Perché sentire ancora parlare di “delirio di gelosia” in una sentenza nel 2020 in Italia non può non scuotere le coscienze e lanciare un campanello di allarme.
Antonio Gozzini, un 80enne di Brescia che uccise la moglie Cristina Maioli a coltellate il 4 ottobre 2019, è stato assolto per incapacità di intendere e volere in preda, appunto, ad un “delirio di gelosia”.
A spiegare il presunto movente è stato il consulente di parte nominato dal difensore, l’avvocato Jacopo Barzellotti. Gozzini avrebbe “tenuto per sé questa parte dolorosa della vicenda, per non mettere in cattiva luce la moglie, ma ha poi sviscerato i comportamenti non consoni“.
Comportamenti inaccettabili, come andare a mangiare una pizza coi colleghi o prendere un caffè con un’amica.

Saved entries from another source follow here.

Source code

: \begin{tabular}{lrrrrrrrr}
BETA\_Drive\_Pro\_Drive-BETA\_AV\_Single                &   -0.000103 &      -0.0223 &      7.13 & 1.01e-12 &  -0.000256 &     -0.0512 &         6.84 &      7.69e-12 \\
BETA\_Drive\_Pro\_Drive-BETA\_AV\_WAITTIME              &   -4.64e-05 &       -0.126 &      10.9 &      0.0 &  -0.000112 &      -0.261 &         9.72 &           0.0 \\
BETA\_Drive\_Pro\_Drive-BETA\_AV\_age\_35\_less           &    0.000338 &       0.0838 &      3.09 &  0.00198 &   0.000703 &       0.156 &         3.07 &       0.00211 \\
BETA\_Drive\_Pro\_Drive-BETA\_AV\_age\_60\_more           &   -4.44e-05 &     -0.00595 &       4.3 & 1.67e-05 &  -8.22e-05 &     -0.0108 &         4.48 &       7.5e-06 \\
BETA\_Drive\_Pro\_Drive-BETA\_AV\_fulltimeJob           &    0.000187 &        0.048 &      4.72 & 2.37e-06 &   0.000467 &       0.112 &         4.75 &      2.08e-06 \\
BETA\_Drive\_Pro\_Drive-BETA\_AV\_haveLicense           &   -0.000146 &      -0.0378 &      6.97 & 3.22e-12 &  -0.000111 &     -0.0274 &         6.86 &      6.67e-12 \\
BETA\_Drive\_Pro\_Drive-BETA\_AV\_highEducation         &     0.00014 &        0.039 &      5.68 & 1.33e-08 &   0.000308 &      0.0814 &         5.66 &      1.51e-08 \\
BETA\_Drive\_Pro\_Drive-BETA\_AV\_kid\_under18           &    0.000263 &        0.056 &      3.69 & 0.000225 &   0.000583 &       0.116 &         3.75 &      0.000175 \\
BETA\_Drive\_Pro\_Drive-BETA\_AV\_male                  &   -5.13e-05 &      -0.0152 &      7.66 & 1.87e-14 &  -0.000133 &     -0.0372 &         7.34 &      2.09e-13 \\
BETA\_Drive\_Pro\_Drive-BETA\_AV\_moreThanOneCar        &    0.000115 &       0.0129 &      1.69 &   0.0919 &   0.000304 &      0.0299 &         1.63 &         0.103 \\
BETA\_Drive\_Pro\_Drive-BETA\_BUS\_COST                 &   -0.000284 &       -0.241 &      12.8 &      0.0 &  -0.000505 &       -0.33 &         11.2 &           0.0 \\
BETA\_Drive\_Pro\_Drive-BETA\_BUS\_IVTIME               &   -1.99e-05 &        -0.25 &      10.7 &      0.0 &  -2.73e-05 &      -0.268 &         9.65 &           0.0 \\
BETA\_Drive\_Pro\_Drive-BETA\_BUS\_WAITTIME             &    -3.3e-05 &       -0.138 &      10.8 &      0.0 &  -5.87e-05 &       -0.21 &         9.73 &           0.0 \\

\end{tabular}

Proprio la folle reazione a questi episodi ritenuti normali è alla base della motivazione della sentenza di assoluzione, in quanto “stava delirando”.
“Non doveva farmi questo, io l’amavo. Ho cambiato la mia vita per lei” avrebbe detto Gozzini agli inquirenti, che ha poi affermato di non aver avuto alternative.

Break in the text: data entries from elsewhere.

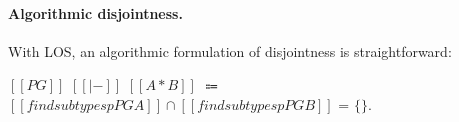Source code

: \paragraph*{Algorithmic disjointness.}
With LOS, an algorithmic formulation of
disjointness is straightforward:

\begin{definition}
\label{def:inter:ad}
  $[[PG]]$ $[[|-]]$ $[[A * B]]$ $\Coloneqq$  $ [[findsubtypesp PG A]] \cap [[findsubtypesp PG B]] $ = $\{\}$.
\end{definition}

Farà discutere la sentenza di assoluzione della Corte d’Assise di Brescia a carico di Antonio Gozzini, che uccise la moglie il 4 ottobre 2019
«Siamo soddisfatti perché la sentenza, l’unica possibile all’esito del contraddittorio, rispecchia quanto emerso nel dibattimento e cioè che il mio assistito non era capace di intendere e volere», le dichiarazioni della difesa. Gozzini sarà temporaneamente collocato una struttura sanitaria per autori di reato affetti da disturbi mentali e ritenuti socialmente pericolosi.

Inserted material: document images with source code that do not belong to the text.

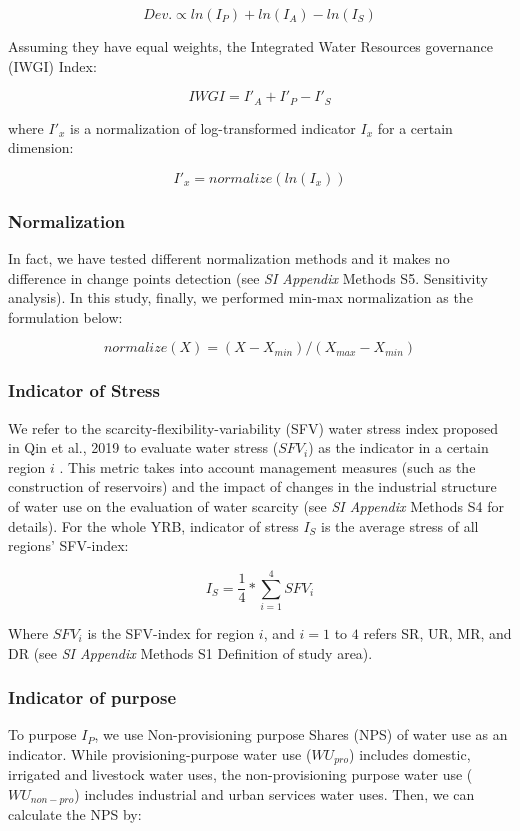 \documentclass[9pt, twocolumn, twoside, lineno]{pnas-new}
\begin{document}
{	$$ Dev. \propto ln(I_P) + ln(I_A) - ln(I_S) $$

	Assuming they have equal weights, the Integrated Water Resources governance (IWGI) Index:

	$$ IWGI = I'_A + I'_P - I'_S $$

	where $I'_x$ is a normalization of log-transformed indicator $I_x$ for a certain dimension:

	$$ I'_x = normalize(ln(I_x)) $$
	
	\subsubsection*{Normalization}
	In fact, we have tested different normalization methods and it makes no difference in change points detection (see \textit{SI Appendix} Methods S5. Sensitivity analysis). In this study, finally, we performed min-max normalization as the formulation below:

	$$ normalize(X) = (X - X_{min}) / (X_{max} - X_{min}) $$

	\subsubsection*{Indicator of Stress}
	We refer to the scarcity-flexibility-variability (SFV) water stress index proposed in Qin et al., 2019 to evaluate water stress ($SFV_i$) as the indicator in a certain region $i$ \cite{qinFlexibilityIntensityGlobal2019}. This metric takes into account management measures (such as the construction of reservoirs) and the impact of changes in the industrial structure of water use on the evaluation of water scarcity (see \textit{SI Appendix} Methods S4 for details). For the whole YRB, indicator of stress $I_S$ is the average stress of all regions' SFV-index: 

	$$ I_S = \frac{1}{4} * \sum_{i=1}^4 SFV_{i} $$
	
	Where $SFV_i$ is the SFV-index for region $i$, and $i=1$ to $4$ refers SR, UR, MR, and DR (see \textit{SI Appendix} Methods S1 Definition of study area).

	\subsubsection*{Indicator of purpose}
	To purpose $I_P$, we use Non-provisioning purpose Shares (NPS) of water use as an indicator. While provisioning-purpose water use ($WU_{pro}$) includes domestic, irrigated and livestock water uses, the non-provisioning purpose water use ($WU_{non-pro}$) includes industrial and urban services water uses. Then, we can calculate the NPS by:

}
\end{document}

A poco allora servono le iniziative a favore di telecamera, con i calciatori pitturati di rosso in difesa delle donne e gli spot “progresso” che servono principalmente agli sponsor per fare bella figura. I veri progressi sociali passano necessariamente dalle aule di tribunale e dalle piazze. E fino a quando ci saranno questo tipo di sentenze bisognerà scendere, ancora una volta, in strada a protestare. O perlomeno riuscire a non perdere la capacità di indignarsi.